Perhaps the most concerted avant-gardist proposal to base itself upon the new technological possibilities of electric media, if not primarily phonography proper, was the 1933 Italian Futurist manifesto La Radia written by Pino Masnata and F.T. Marinetti, the polemic platform upon which were spawned the radio sintesi (short performances) written and realized in Italy through the 1930s. Undoubtedly, the fact that the sympathies of the fascist government were shared by Marinetti and the third-generation crop of Futurists facilitated these activities.[f51] Just in case anyone had lingering questions, these sympathies were backed up in the very first section of La Radia by a number of statements, including a virulently anti-Semitic, genocidal remark. Also in this section was a listing of perceived accomplishments of Italian Futurism from its inception. The second section goes on to propose an overreaching program for a new anti-realist, radiophonic art ``that begins where theatre, cinema and narration end." The manifesto's final section contains the most salient artistic ideas including:

the ``detection, amplification and transfiguration of vibrations given out" by human beings, living and dead, and by materials such as ``a diamond or a flower"; ``gastronomic music"; an orchestration of sounds and silences that will act as ``strange brushes" to spatialize the infinite darkness of radia; the utilization of interferences among stations and of the rising and fading of sounds; the geometric limitation and building of silence; etc.[f52]

Digital Phonography

Seemingly, following the loose chronology set up here, I should go on to post-WWII activities, when Pierre Schaeffer and Pierre Henry inaugurated musique concr?te, when Cage and others produced phonographic pieces as part of the Music for Magnetic Tape project, when William Burroughs used his Wollensack to apply his and Gysin's ``cut-up method" to sound, when experimental Horspiel lit up the radios in West Germany. However, I'm going to refrain from commenting on this period, as well as the intervening activity to the present day. Magnetic tape lead to a proliferation of work, most of it conforming to the same strictures set forth in the early part of the century, but there are a number of exceptions. To do justice to these exceptions and to characterize the ground they broke, I will wait for another occasion. Instead, I will skip over this period and conclude this essay by proposing one way in which the trends in an artistic (non)utilization of phonography (and mimetic sound) will become manifest.

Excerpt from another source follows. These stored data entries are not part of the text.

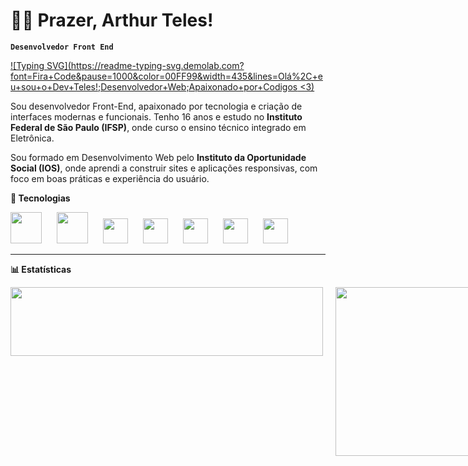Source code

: # 👨‍💻 **Prazer, Arthur Teles!**
 **`Desenvolvedor Front End`**

[![Typing SVG](https://readme-typing-svg.demolab.com?font=Fira+Code&pause=1000&color=00FF99&width=435&lines=Olá%2C+eu+sou+o+Dev+Teles!;Desenvolvedor+Web;Apaixonado+por+Codigos <3)](https://git.io/typing-svg)

 Sou desenvolvedor Front-End, apaixonado por tecnologia e criação de interfaces modernas e funcionais. Tenho 16 anos e estudo no **Instituto Federal de São Paulo (IFSP)**, onde curso o ensino técnico integrado em Eletrônica.

Sou formado em Desenvolvimento Web pelo **Instituto da Oportunidade Social (IOS)**, onde aprendi a construir sites e aplicações responsivas, com foco em boas práticas e experiência do usuário.

 **🤖 Tecnologias**


 <img style="margin-right: 20px;" width=50px
 src="https://cdn.jsdelivr.net/gh/devicons/devicon@latest/icons/html5/html5-original-wordmark.svg" />
 <img style="margin-right: 20px;" width=50px src="https://cdn.jsdelivr.net/gh/devicons/devicon@latest/icons/css3/css3-original-wordmark.svg" /> 
<img style="margin-right: 20px;" width=40px src="https://cdn.jsdelivr.net/gh/devicons/devicon@latest/icons/javascript/javascript-plain.svg" />
<img style="margin-right: 20px;" width=40px src="https://cdn.jsdelivr.net/gh/devicons/devicon@latest/icons/git/git-plain.svg" />
<img style="margin-right: 20px;" width=40px  src="https://cdn.jsdelivr.net/gh/devicons/devicon@latest/icons/python/python-original.svg" />
<img style="margin-right: 20px;" width=40px  src="https://cdn.jsdelivr.net/gh/devicons/devicon@latest/icons/tailwindcss/tailwindcss-original.svg" />
<img style="margin-right: 20px;" width=40px  src="https://cdn.jsdelivr.net/gh/devicons/devicon@latest/icons/github/github-original.svg" />
          
          
          

          
  
             
          
---

**📊 Estatísticas**

<div style="display:flex">
<img style="margin-right: 20px;" width=500px  height=110px src="https://github-readme-stats.vercel.app/api?username=Arthurteles15&show_icons=true&theme=tokyonight&locale=pt-br" />
<img style="margin-right: 20px;" width=270px 
height=max src="https://github-readme-stats.vercel.app/api/top-langs/?username=Arthurteles15&layout=compact&locale=pt-br&theme=tokyonight" />
</div>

Recent digital sound technology has made an expanded concept of instrument unavoidable. I don't mean more new instruments, but a different way to think about what an instrument is and does. The concern here is with sampling; and sampling, of course, is already being heralded as the source of a whole new family of musical instruments based on recording, over and above ones which have already been supplied by processes of synthesis. From a larger perspective, however, the development of instruments along these lines signals no qualitative change, practically as though there was no significant distinction between recording and synthesis. We find that sampling keyboards and other interactive configurations are geared entirely to the replication of existing musical instruments and accepted musical vocabularies. They may condense a number of instruments to one location, expedite the utterance of certain sounds or deploy whole families of sound not previously available for musical interaction. As such, they promise wonderful things, for example torch songs built on displaced events of actual pain, real country in country music, etc. But they do not, or rather, in usage they have not broken out of the most tenacious of musical missions, the domestication and exclusion of referential sound.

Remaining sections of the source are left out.